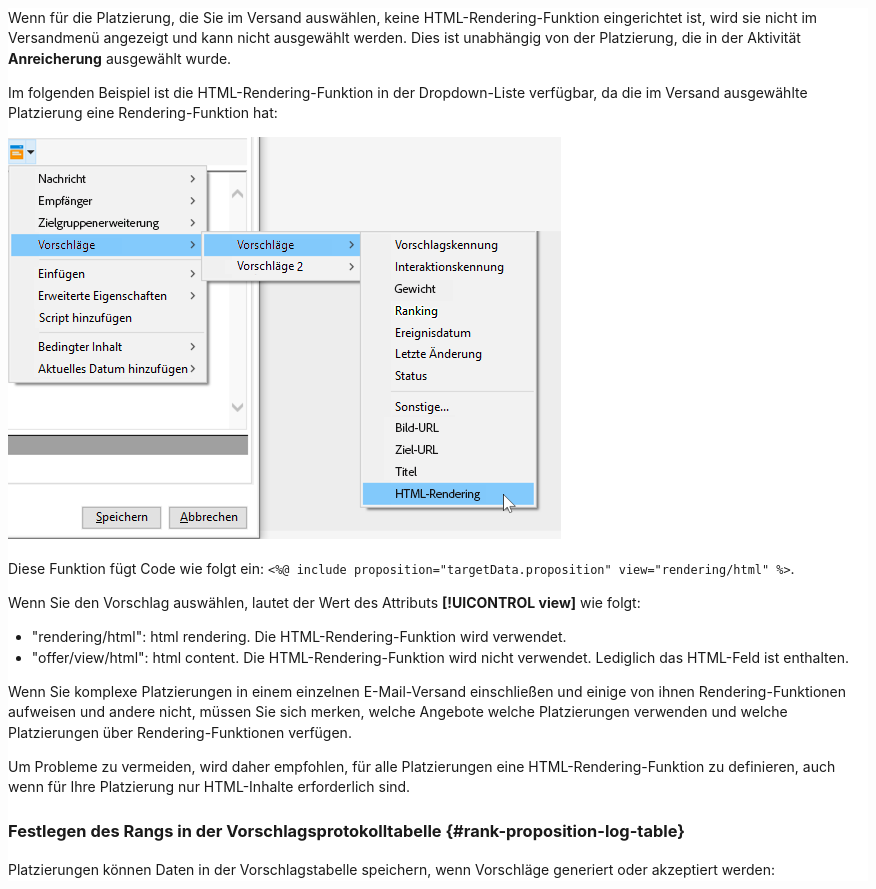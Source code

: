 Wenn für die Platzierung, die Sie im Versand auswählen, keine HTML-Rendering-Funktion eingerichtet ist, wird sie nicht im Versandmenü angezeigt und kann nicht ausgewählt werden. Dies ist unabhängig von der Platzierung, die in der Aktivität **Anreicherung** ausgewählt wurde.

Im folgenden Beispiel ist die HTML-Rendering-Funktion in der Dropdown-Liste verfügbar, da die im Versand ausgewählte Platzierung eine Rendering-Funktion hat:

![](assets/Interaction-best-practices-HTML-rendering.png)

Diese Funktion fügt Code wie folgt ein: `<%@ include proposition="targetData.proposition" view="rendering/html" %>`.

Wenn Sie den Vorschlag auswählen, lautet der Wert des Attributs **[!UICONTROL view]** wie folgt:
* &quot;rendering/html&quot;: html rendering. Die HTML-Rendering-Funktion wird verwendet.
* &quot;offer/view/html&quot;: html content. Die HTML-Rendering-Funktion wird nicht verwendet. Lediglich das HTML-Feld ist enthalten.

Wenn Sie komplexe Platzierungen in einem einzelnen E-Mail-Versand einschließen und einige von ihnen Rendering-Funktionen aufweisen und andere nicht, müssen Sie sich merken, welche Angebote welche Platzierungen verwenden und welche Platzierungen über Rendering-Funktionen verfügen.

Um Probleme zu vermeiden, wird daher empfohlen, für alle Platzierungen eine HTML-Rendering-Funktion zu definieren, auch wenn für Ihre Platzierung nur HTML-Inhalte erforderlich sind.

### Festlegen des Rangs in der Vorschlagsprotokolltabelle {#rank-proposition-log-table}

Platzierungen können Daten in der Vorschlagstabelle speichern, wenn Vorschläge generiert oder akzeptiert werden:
+ + +
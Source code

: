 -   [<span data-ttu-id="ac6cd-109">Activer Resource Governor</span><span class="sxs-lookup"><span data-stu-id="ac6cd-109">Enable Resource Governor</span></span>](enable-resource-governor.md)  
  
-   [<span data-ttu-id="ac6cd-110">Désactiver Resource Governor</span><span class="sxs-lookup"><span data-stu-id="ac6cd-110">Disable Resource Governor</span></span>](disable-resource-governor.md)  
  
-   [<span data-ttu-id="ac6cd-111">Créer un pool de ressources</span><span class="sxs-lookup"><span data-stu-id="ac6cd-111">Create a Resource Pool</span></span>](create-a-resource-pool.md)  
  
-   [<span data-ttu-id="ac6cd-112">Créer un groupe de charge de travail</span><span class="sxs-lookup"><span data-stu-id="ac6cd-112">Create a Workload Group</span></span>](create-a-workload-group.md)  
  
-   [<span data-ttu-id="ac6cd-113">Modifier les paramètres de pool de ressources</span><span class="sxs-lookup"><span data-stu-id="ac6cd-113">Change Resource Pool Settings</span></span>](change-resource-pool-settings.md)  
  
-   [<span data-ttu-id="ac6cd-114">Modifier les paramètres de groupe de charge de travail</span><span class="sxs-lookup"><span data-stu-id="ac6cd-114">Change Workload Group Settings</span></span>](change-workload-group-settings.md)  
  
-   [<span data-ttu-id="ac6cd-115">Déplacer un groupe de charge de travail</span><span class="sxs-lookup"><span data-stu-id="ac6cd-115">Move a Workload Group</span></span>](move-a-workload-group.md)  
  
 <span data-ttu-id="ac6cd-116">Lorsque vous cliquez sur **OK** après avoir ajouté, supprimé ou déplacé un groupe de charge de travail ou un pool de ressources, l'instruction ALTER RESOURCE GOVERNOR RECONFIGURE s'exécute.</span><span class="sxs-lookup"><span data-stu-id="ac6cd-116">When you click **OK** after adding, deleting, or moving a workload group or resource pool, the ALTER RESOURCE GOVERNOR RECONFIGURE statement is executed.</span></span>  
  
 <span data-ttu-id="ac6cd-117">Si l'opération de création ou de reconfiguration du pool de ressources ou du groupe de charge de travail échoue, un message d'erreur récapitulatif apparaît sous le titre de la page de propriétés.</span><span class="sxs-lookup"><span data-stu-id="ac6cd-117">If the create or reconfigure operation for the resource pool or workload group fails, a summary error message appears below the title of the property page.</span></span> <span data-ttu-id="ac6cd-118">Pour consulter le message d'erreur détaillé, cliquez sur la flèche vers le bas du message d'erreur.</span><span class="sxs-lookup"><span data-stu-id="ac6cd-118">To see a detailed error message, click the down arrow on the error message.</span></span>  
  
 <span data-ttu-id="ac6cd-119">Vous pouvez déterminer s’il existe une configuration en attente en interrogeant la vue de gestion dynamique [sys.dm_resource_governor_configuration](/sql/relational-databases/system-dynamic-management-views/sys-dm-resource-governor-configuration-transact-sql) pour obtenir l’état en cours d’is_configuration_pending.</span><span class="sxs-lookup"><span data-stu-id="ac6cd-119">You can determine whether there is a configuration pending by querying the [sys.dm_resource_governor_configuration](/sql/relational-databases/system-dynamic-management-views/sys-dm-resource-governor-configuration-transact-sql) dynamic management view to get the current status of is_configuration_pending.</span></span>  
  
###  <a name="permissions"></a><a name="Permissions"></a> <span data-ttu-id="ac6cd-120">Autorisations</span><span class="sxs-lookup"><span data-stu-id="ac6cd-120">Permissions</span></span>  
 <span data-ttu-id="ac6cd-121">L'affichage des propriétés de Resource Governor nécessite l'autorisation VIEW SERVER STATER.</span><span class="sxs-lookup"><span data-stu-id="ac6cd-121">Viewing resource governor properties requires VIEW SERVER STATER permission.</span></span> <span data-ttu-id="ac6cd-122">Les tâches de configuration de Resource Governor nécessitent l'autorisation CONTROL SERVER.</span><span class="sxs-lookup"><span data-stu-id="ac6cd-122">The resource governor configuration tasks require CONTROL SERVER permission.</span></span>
+ + +
(Exercise):
Report how many lines in the entries hold the string "quot". Nothing but the number is wanted.

(Answer area):
2